Pertama. Bepergianlah, jangan biarkan dirimu kecil.
Pada dasarnya ini adalah sebuah keharusan untuk dilakukan. Telah dicontohkan oleh para nabi jauh sebelum kita dilahirkan. Bepergian dari Mekah ke Madinah, Syam, Thaif dan berbagai kota lainnya. Membawa misi perdagangan dan penyebaran agama. Begitu pula yang dilakukan oleh penjajah bangsa ini. Karena dengan bepergianlah mereka mampu meraih misinya. Gold, glory,dan gospel.
Anak muda bepergianlah. Izinkan dengan bepergian dan melakukan perjalanan dirimu membesarkan pikiran. Karena ada banyak hal besar yang perlu kita ketahui, yang butuh kita maknai. Sehingga diri ini tersadar bahwa apa yang selama ini kita lakukan masihlah sangat kecil. Kuliah di luar kota, konferensi di luar negeri, atau lakukan trip untuk pergi dari kampung halaman yang menjebak dengan kenyamanan.
Percayalah, seiring berjalannya waktu kamu akan merasakan perubahan. Bahkan ketika kembali ke kampung halaman kamu akan merasakan ketimpangan dan kegelisahan, begitu kecilnya pemikiran teman sekampung kita selama ini. Lantas apa yang harus kita lakukan?
Kedua. Tumbuhkan kepedulian dan berikan perubahan.
Ada tiga golongan pemuda. Pertama, mereka yang peduli bernilai satu. Kehadiran mereka memberikan pengaruh positif bagi sekitar. Kedua, mereka yang apatis bernilai nol. Ada atau tidak adanya mereka tidak ada bedanya. Ketiga, mereka yang pesimis bernilai minus satu.
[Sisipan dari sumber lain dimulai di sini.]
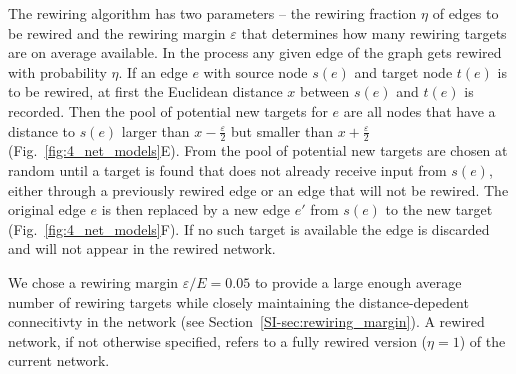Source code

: The rewiring algorithm has two parameters -- the rewiring fraction
$\eta$ of edges to be rewired and the rewiring margin $\varepsilon$ that
determines how many rewiring targets are on average available. In the
process any given edge of the graph gets rewired with probability
$\eta$. If an edge $e$ with source node $s(e)$ and target node $t(e)$
is to be rewired, at first the Euclidean distance $x$ between $s(e)$
and $t(e)$ is recorded. Then the pool of potential new targets for $e$
are all nodes that have a distance to $s(e)$ larger than
$x-\frac{\varepsilon}{2}$ but smaller than $x+\frac{\varepsilon}{2}$
(Fig.~\ref{fig:4_net_models}E). From the pool of potential new targets
are chosen at random until a target is found that does not already
receive input from $s(e)$, either through a previously rewired edge or
an edge that will not be rewired. The original edge $e$ is then
replaced by a new edge $e'$ from $s(e)$ to the new target
(Fig.~\ref{fig:4_net_models}F). If no such target is available the
edge is discarded and will not appear in the rewired network.

We chose a rewiring margin $\varepsilon / E = 0.05$ to provide a large
enough average number of rewiring targets while closely maintaining
the distance-depedent connecitivty in the network (see
Section~\ref{SI-sec:rewiring_margin}). A rewired network, if not
otherwise specified, refers to a fully rewired version ($\eta=1$) of
the current network.












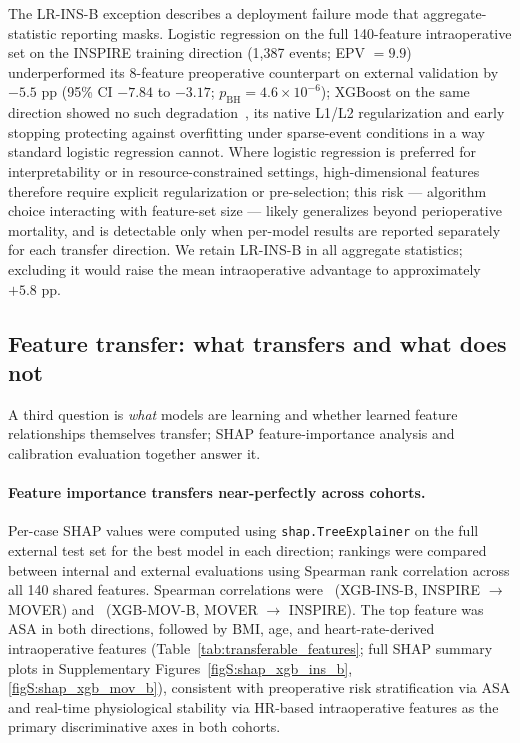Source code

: The LR-INS-B exception describes a deployment failure mode that aggregate-statistic reporting masks. Logistic regression on the full 140-feature intraoperative set on the INSPIRE training direction (1{,}387 events; EPV $= 9.9$) underperformed its 8-feature preoperative counterpart on external validation by $-5.5$ pp (95\% CI $-7.84$ to $-3.17$; $p_{\text{BH}} = 4.6 \times 10^{-6}$); XGBoost on the same direction showed no such degradation~\cite{Riley2019b}, its native L1/L2 regularization and early stopping protecting against overfitting under sparse-event conditions in a way standard logistic regression cannot. Where logistic regression is preferred for interpretability or in resource-constrained settings, high-dimensional features therefore require explicit regularization or pre-selection; this risk --- algorithm choice interacting with feature-set size --- likely generalizes beyond perioperative mortality, and is detectable only when per-model results are reported separately for each transfer direction. We retain LR-INS-B in all aggregate statistics; excluding it would raise the mean intraoperative advantage to approximately $+5.8$ pp.

\subsection{Feature transfer: what transfers and what does not}
\label{sec:results:transfer}

A third question is \emph{what} models are learning and whether learned feature relationships themselves transfer; SHAP feature-importance analysis and calibration evaluation together answer it.

\paragraph{Feature importance transfers near-perfectly across cohorts.} Per-case SHAP values were computed using \texttt{shap.TreeExplainer} on the full external test set for the best model in each direction; rankings were compared between internal and external evaluations using Spearman rank correlation across all 140 shared features. Spearman correlations were \pnShapSpearmanRhoXgbInsBFull\ (XGB-INS-B, INSPIRE $\to$ MOVER) and \pnShapSpearmanRhoXgbMovBFull\ (XGB-MOV-B, MOVER $\to$ INSPIRE). The top feature was ASA in both directions, followed by BMI, age, and heart-rate-derived intraoperative features (Table~\ref{tab:transferable_features}; full SHAP summary plots in Supplementary Figures~\ref{figS:shap_xgb_ins_b}, \ref{figS:shap_xgb_mov_b}), consistent with preoperative risk stratification via ASA and real-time physiological stability via HR-based intraoperative features as the primary discriminative axes in both cohorts.

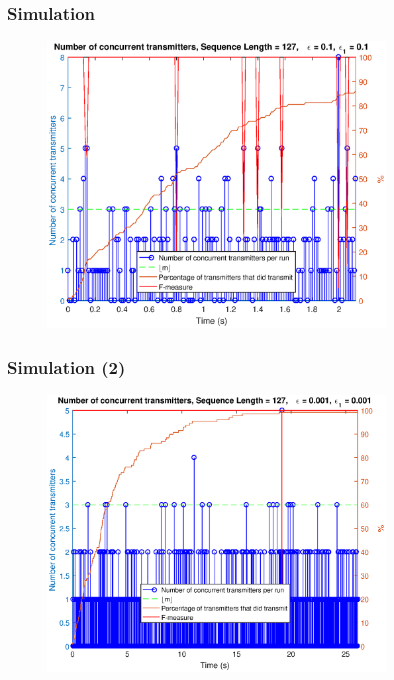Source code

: \documentclass{beamer}
\begin{document}
	\begin{frame}\frametitle{Simulation}
		
		\begin{figure}[t]
			\centering
			\includegraphics[width=0.8\textwidth]{simulation-1.eps}
		\end{figure}


	\end{frame}

	\begin{frame}\frametitle{Simulation (2)}
		
		\begin{figure}[t]
			\centering
			\includegraphics[width=0.8\textwidth]{simulation-2.eps}
		\end{figure}



	\end{frame}
\end{document}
Kehadiran mereka memberikan pengaruh negatif bagi sekitar.
Mengambil kesimpulan dari analisa diatas, masalah paling besar bukanlah dengan banyaknya anak muda yang apatis. Melainkan mereka yang pesimis karena mampu mempengaruhi orang lain untuk pesimis. Karena mereka yang apatis tidak akan berpengaruh apa-apa. Tapi tentu saja kita masih punya pilihan untuk menjadi anak muda yang peduli kan?
Muncul pertanyaan, bagaimana menjadi peduli? Sederhana. Kepedulian biasanya bermula dari kegelisahan. Kegelisahan dari ketidakteraturan, maka diri ini bergerak untuk meluruskan dan membuatnya teratur. Kegelisahan melihat hal yang salah membuatnya untuk melurusan dan melakukan hal yang benar.
Mulai dari kepedulian kecil. Karena hal besar tentu dimulai dari hal kecil. Melihat sampah berserakan, lalu mengutipnya dan membuang ke tong sampah. Melihat air kran yang bertetesan, lalu menutupnya.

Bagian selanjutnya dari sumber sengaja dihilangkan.